Hello.

Tetsuo Handa wrote:
> I think there is some point in applying the preparatory patches (commcpy() and
> %pT patches) now, for they fix time-to-call-strlen()-to-time-to-call-memcpy()
> problem by making sure that the comm string passed to strlen() etc. is also
> passed to memcpy() etc. by taking a snapshot of the comm string.
> 
> What the preparatory patches cannot fix is that the comm string is modified
> while taking a snapshot of the comm string. The RCU work will fix it.
> 
> Anyway, you want to see the RCU work before you merge commcpy() and %pT
> patches. OK. I'll start making the RCU work.

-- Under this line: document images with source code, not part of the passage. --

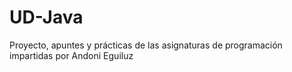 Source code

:# UD-Java
Proyecto, apuntes y prácticas de las asignaturas de programación impartidas por Andoni Eguiluz
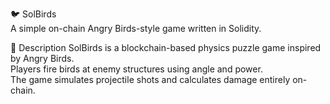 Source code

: 🐦 SolBirds     
A simple on-chain Angry Birds-style game written in Solidity.   
    
🎯 Description 
SolBirds is a blockchain-based physics puzzle game inspired by Angry Birds.   
Players fire birds at enemy structures using angle and power.     
The game simulates projectile shots and calculates damage entirely on-chain.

This is a draft patch which changes task_struct->comm to use RCU.

This patch currently does not build, for this patch can be applied only after
commcpy() and %pT patches are merged and all direct ->comm users are killed.

This patch sleeps when kmalloc() fails when changing task_struct->comm. But are
we allowed to sleep when changing task_struct->comm ? If yes, there is no need
to rename set_task_comm() to commset() in this patch. If no, I need to find a
different answer.

Regards.
----------
>From c1d907a109a5407c7eaf0e81741f99b4715ba55d Mon Sep 17 00:00:00 2001
From: Tetsuo Handa <[email protected]>
Date: Mon, 10 Feb 2014 19:25:51 +0900
Subject: [PATCH (draft)] Change task_struct->comm to use RCU.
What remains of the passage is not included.